| The task |
Check each line of the entries below for the string "Digital" and state how many lines have it, with no other text.

| The data |
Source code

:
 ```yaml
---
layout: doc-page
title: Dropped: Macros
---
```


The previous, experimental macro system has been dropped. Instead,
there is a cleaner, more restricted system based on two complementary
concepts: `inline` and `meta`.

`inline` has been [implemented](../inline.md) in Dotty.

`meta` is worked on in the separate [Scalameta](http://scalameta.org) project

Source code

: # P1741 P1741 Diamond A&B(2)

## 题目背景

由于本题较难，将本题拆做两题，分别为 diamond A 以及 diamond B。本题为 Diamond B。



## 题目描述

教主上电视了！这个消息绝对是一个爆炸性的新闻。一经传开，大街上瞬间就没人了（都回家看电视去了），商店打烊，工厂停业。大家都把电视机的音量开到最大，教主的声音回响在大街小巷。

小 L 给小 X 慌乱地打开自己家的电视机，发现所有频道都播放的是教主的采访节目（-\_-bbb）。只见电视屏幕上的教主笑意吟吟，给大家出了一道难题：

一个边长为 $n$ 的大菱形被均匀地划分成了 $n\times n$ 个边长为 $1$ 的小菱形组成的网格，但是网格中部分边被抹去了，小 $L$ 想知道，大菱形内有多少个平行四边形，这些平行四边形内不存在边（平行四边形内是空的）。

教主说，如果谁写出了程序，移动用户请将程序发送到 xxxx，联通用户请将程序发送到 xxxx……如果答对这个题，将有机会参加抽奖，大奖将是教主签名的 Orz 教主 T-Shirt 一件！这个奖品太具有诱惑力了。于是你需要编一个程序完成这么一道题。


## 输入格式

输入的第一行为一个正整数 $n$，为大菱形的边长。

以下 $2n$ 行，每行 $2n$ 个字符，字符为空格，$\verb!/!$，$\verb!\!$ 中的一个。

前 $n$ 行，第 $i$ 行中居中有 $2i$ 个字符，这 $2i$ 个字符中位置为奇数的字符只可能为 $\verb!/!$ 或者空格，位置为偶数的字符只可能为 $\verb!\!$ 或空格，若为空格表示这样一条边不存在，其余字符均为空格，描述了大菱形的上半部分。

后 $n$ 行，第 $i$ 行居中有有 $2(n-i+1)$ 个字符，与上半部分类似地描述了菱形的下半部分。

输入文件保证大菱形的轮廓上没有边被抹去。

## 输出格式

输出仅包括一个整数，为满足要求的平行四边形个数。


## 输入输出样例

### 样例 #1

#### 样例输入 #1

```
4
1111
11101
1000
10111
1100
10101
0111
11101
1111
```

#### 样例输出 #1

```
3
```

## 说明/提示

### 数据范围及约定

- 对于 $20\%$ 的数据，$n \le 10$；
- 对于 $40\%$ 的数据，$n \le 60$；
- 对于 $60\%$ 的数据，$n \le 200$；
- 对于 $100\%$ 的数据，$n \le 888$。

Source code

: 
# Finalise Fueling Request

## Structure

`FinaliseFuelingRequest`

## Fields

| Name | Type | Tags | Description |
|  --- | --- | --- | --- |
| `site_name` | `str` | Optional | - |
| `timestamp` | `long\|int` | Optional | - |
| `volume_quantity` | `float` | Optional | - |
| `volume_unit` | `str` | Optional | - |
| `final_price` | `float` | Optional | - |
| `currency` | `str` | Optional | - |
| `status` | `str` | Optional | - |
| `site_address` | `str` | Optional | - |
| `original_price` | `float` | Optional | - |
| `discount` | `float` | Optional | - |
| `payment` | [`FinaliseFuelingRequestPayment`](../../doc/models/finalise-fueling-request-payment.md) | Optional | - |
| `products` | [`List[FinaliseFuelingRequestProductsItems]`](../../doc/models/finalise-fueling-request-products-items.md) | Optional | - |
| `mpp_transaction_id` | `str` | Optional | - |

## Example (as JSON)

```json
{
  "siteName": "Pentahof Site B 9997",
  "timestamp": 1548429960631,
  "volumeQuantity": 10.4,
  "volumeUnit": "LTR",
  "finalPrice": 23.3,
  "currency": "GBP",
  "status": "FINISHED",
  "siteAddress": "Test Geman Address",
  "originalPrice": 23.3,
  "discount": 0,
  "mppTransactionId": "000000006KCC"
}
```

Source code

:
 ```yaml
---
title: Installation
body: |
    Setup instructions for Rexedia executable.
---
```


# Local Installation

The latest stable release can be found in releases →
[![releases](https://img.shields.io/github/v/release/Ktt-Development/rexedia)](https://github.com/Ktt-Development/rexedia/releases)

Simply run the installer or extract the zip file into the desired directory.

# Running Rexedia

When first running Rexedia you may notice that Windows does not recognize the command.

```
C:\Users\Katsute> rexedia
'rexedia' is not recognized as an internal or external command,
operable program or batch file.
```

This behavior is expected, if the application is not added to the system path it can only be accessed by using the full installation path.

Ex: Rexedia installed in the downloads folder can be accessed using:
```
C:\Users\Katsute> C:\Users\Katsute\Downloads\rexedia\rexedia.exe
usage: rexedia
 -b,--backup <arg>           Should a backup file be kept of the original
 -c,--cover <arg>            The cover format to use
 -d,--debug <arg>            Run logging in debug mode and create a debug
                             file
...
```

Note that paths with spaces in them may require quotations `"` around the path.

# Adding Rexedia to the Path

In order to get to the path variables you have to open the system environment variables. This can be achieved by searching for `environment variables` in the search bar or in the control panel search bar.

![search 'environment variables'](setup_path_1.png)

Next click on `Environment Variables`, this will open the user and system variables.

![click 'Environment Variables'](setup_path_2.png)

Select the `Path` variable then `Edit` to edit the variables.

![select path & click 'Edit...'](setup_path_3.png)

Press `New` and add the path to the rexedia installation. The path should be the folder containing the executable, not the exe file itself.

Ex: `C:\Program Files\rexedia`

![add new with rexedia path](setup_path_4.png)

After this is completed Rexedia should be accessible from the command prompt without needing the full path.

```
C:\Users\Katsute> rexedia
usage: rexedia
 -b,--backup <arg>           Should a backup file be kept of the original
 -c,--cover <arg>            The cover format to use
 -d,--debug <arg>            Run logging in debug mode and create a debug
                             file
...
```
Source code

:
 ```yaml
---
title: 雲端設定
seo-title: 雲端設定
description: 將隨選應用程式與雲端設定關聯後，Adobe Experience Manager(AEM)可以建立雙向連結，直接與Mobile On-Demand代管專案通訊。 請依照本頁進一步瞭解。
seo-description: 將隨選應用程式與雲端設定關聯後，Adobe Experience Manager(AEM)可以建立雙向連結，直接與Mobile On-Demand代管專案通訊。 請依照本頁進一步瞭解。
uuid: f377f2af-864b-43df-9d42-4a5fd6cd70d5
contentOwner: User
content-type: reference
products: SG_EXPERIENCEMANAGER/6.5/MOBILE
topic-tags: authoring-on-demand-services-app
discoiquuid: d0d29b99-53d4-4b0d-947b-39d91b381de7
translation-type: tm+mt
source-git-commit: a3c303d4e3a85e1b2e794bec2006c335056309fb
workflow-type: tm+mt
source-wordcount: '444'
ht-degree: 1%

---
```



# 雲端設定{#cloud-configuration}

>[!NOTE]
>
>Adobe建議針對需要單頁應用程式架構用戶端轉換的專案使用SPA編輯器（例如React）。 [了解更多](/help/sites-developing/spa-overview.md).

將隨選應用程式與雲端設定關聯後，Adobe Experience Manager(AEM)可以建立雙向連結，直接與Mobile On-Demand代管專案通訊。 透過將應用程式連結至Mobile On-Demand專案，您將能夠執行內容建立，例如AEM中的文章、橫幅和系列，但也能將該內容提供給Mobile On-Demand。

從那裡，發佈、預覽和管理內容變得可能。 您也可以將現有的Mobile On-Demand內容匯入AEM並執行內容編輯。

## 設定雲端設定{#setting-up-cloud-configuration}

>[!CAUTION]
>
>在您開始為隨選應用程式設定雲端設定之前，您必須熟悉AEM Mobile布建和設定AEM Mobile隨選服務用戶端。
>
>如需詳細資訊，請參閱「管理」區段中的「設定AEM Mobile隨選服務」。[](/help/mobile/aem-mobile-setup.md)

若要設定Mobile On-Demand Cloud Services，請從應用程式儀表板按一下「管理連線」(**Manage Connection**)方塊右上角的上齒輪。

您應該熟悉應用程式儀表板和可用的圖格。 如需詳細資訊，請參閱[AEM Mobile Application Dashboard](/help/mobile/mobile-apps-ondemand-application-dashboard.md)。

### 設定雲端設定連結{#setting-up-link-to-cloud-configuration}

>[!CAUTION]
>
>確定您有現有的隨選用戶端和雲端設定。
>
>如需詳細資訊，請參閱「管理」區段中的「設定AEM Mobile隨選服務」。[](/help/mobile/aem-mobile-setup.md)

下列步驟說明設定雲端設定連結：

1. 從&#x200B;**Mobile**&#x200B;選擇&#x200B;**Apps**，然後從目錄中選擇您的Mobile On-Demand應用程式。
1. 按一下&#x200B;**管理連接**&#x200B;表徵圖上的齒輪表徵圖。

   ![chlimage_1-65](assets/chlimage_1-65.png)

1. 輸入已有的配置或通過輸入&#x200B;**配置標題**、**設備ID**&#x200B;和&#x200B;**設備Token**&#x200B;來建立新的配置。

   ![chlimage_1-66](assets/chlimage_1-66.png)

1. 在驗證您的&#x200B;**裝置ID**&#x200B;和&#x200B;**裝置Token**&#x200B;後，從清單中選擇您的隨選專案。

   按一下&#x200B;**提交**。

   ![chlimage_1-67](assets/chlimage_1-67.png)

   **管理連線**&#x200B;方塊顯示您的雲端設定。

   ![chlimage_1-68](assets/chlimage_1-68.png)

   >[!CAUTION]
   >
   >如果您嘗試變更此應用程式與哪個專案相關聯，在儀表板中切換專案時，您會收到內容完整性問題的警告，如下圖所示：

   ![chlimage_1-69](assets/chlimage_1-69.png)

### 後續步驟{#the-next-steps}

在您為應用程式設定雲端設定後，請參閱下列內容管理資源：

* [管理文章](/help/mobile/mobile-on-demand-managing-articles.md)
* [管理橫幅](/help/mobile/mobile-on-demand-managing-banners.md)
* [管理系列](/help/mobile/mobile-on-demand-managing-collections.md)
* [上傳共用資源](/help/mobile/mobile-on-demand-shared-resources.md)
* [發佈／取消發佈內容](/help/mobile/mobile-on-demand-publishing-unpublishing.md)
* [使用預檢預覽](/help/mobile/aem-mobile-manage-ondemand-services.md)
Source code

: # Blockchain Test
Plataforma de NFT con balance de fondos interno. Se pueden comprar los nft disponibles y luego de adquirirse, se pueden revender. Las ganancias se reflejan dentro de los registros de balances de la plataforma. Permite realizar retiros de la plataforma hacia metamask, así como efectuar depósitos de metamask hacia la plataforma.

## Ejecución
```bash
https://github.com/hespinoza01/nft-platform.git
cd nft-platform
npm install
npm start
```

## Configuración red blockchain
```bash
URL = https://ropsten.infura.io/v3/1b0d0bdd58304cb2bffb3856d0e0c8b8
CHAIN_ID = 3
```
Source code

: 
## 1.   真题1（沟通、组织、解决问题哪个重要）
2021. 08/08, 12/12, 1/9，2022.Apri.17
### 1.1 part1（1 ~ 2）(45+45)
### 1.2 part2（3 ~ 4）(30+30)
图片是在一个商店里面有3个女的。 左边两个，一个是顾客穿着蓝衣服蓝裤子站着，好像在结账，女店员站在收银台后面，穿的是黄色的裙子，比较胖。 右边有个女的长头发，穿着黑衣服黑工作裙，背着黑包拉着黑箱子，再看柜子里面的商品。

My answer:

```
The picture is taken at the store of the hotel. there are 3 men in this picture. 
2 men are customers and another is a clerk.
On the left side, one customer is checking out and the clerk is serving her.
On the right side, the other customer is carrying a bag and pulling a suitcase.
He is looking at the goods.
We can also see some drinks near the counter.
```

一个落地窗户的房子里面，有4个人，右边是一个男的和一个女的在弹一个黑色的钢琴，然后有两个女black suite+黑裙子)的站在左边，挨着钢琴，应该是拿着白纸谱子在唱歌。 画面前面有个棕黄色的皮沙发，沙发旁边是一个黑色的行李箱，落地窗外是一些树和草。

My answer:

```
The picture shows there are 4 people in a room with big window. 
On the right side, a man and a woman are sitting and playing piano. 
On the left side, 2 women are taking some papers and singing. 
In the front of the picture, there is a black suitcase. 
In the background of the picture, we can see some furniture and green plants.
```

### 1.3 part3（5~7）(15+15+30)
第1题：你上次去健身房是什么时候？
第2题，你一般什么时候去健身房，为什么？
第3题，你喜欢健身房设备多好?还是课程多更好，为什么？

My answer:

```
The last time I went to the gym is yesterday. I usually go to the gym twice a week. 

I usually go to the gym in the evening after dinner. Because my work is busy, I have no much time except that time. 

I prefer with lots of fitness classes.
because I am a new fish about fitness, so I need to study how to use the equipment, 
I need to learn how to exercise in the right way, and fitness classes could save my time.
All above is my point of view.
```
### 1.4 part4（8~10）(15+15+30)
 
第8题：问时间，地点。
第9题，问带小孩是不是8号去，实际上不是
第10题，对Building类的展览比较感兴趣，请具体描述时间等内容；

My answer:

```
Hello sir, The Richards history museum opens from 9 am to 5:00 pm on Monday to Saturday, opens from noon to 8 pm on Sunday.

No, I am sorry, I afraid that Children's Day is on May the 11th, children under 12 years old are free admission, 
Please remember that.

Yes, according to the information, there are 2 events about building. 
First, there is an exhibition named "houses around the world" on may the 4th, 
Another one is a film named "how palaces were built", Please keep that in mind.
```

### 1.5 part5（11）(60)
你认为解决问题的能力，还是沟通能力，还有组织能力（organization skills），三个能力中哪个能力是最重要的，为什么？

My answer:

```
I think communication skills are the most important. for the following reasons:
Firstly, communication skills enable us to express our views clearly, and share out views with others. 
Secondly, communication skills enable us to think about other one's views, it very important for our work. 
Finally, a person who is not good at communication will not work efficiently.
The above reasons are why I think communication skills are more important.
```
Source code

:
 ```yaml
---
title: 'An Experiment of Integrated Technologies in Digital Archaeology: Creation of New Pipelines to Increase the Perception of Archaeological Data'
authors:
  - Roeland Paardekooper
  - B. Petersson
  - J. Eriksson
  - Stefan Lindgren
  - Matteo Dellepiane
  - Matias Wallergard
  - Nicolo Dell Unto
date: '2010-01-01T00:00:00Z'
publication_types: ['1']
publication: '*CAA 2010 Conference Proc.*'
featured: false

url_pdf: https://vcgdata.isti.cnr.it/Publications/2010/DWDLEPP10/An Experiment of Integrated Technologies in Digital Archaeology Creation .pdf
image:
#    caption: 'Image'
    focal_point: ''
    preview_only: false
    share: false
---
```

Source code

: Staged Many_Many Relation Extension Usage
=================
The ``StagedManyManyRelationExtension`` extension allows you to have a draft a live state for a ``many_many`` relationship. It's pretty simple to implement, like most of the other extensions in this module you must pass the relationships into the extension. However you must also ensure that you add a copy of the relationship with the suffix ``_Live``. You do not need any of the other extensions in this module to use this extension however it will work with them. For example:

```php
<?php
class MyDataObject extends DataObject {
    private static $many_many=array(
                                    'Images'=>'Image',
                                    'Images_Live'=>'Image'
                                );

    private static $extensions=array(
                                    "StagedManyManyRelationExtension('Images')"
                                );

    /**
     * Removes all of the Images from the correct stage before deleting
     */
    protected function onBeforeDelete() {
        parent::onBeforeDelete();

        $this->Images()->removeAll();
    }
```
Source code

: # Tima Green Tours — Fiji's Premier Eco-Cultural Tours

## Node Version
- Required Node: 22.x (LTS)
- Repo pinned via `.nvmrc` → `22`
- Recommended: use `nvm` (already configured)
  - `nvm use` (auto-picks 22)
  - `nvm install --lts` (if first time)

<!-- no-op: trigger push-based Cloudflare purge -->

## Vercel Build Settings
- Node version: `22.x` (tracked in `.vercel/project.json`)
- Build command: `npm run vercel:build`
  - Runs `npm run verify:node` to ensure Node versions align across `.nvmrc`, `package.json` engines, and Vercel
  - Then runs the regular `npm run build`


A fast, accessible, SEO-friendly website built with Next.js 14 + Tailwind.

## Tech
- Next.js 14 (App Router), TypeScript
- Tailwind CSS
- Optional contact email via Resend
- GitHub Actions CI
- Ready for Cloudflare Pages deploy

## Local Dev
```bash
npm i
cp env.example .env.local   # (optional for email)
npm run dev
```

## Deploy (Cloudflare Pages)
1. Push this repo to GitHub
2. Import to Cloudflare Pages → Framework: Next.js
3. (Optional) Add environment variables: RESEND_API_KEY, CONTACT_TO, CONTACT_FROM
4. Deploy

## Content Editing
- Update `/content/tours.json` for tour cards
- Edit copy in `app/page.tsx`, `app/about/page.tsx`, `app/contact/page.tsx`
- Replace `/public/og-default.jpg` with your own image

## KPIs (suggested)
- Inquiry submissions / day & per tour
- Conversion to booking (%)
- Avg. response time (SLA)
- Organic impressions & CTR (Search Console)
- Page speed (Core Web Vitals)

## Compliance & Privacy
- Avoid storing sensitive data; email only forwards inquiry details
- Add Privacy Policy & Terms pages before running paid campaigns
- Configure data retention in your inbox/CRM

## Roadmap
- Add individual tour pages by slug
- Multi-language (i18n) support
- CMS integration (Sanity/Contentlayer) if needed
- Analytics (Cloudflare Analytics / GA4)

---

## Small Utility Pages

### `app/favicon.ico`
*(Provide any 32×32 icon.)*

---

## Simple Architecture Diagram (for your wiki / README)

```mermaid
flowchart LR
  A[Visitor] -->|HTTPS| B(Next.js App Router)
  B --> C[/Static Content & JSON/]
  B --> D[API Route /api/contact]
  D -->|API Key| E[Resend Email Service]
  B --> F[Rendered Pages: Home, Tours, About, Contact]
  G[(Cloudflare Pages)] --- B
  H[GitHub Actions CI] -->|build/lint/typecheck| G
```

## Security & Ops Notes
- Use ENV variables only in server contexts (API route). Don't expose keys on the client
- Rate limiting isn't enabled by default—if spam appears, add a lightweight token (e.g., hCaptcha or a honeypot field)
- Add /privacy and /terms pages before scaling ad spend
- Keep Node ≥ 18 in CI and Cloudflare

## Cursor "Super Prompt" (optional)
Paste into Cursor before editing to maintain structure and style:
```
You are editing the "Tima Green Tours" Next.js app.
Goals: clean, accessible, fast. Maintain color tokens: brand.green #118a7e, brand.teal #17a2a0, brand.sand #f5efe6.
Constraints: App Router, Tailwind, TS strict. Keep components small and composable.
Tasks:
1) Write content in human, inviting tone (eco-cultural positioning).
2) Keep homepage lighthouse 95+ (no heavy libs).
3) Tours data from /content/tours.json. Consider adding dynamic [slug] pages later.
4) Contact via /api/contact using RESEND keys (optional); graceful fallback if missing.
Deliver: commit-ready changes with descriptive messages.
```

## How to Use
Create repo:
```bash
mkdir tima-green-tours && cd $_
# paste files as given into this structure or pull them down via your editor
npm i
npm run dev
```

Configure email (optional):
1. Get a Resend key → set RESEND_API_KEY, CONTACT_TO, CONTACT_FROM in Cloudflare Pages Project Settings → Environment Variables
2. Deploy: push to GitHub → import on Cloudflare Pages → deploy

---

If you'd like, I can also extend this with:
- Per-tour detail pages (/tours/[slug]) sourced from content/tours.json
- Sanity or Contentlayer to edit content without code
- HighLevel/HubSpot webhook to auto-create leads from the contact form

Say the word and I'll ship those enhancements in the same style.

| Response box |
2